Когда речь шла о выживании людей, Дорус закрывал глаза на тонкости протестантской религиозной доктрины. В такой глуши, как Зюндерт, куда важнее была выносливость мужчины и способность женщины рожать, а не богословская чистота. «Мы знаем, что разговоры о религии и морали не главное», – писала Анна Ван Гог. Список членов общины, среди которых были лютеране, меннониты и ремонстранты, доказывает прагматичный «экуменизм» зюндертского пастора. В отличие от догматов, за которые Дорус отнюдь не держался, дисциплина значила для него все. «Дисциплина, и еще раз дисциплина, – настаивал Дорус. – Желание старшего по рангу должно быть законом для каждого». Если кто-то из паствы отсутствовал на воскресной службе без уважительной причины, неизбежно следовал визит рассерженного пастора на дом. С провинившимися прихожанами преподобный Ван Гог был суров. «Настоящий маленький протестантский Папа», – отозвался о нем очевидец. Праведный гнев обрушивался и на тех «мерзавцев», что ставили под сомнение его авторитет. Он горячо отстаивал положенные ему привилегии и горько жаловался церковному руководству, когда его скромной зарплаты уже явно не хватало для содержания семьи в приличном его рангу достатке.
В стенах пасторского дома Дорус-отец не расставался с привычной ролью духовного наставника. Для Ван Гогов воскресная служба, по сути, не прекращалась никогда. Она лишь перемещалась из церкви в гостиную, где шкафы были заполнены потирами и дискосами для причастия и экземплярами Библий, сборников гимнов и псалтырей, на сундуке стояла статуэтка Христа, а в прихожей висел увитый розами крест.
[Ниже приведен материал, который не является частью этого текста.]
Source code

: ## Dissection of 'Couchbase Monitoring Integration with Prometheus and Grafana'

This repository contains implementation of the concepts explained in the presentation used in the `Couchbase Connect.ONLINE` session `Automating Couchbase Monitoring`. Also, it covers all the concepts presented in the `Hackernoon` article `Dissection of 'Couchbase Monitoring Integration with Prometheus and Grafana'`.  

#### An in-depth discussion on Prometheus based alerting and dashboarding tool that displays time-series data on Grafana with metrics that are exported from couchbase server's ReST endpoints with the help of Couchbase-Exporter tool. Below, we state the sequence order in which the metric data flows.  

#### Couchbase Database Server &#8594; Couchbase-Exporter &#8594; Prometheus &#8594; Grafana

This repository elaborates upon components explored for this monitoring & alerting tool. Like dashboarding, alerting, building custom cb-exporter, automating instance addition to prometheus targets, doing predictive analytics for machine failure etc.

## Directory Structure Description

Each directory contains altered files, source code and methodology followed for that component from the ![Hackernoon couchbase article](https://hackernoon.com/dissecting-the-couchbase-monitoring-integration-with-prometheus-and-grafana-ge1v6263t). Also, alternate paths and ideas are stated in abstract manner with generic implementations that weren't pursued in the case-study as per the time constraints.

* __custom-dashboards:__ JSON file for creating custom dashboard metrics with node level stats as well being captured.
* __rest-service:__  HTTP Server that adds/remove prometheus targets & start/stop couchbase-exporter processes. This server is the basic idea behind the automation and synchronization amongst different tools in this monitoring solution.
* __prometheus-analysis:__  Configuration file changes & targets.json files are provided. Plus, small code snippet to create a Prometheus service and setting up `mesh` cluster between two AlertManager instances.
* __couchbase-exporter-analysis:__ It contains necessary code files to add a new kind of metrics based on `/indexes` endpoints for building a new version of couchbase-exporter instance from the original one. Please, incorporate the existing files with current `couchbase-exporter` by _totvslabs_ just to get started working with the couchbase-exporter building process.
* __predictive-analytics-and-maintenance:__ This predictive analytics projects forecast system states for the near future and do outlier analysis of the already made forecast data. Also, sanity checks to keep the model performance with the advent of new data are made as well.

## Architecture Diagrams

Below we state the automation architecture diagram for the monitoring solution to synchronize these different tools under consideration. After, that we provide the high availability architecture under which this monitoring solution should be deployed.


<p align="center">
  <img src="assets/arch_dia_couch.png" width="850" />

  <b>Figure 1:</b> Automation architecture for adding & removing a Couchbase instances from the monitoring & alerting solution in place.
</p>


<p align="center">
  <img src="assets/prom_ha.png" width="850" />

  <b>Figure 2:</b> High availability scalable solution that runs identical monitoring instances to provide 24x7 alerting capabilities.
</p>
Каждый день в пасторском доме начинался с молитвы. Всю неделю из гостиной раздавался поставленный голос отца – проповедовал, восхвалял Господа, читал Библию. Тот же голос они каждый вечер слышали во время молитвы перед обедом: «Укрепи, Господи, наши [семейные] узы, и да упрочатся они нашей любовью к Тебе».
Не считая проповедей и молитв, Дорус держался в стороне от повседневных забот своей растущей семьи. Угрюмый и замкнутый по натуре, он много часов проводил в своем кабинете в мансарде за чтением книг или написанием очередной проповеди, и только кот был допущен к его уединенным занятиям. В одиночестве он позволял себе некоторые слабости: курил трубку или сигару, мог выпить, медленно потягивая, рюмку спиртного. Часы уединения иногда прерывали «быстрые и энергичные прогулки», которые он называл «подпиткой для ума». Когда он болел, а случалось это нередко, настроение у него портилось и он становился еще нелюдимее: Дорус полагал, что «затворничество заставит болезнь быстрее пройти».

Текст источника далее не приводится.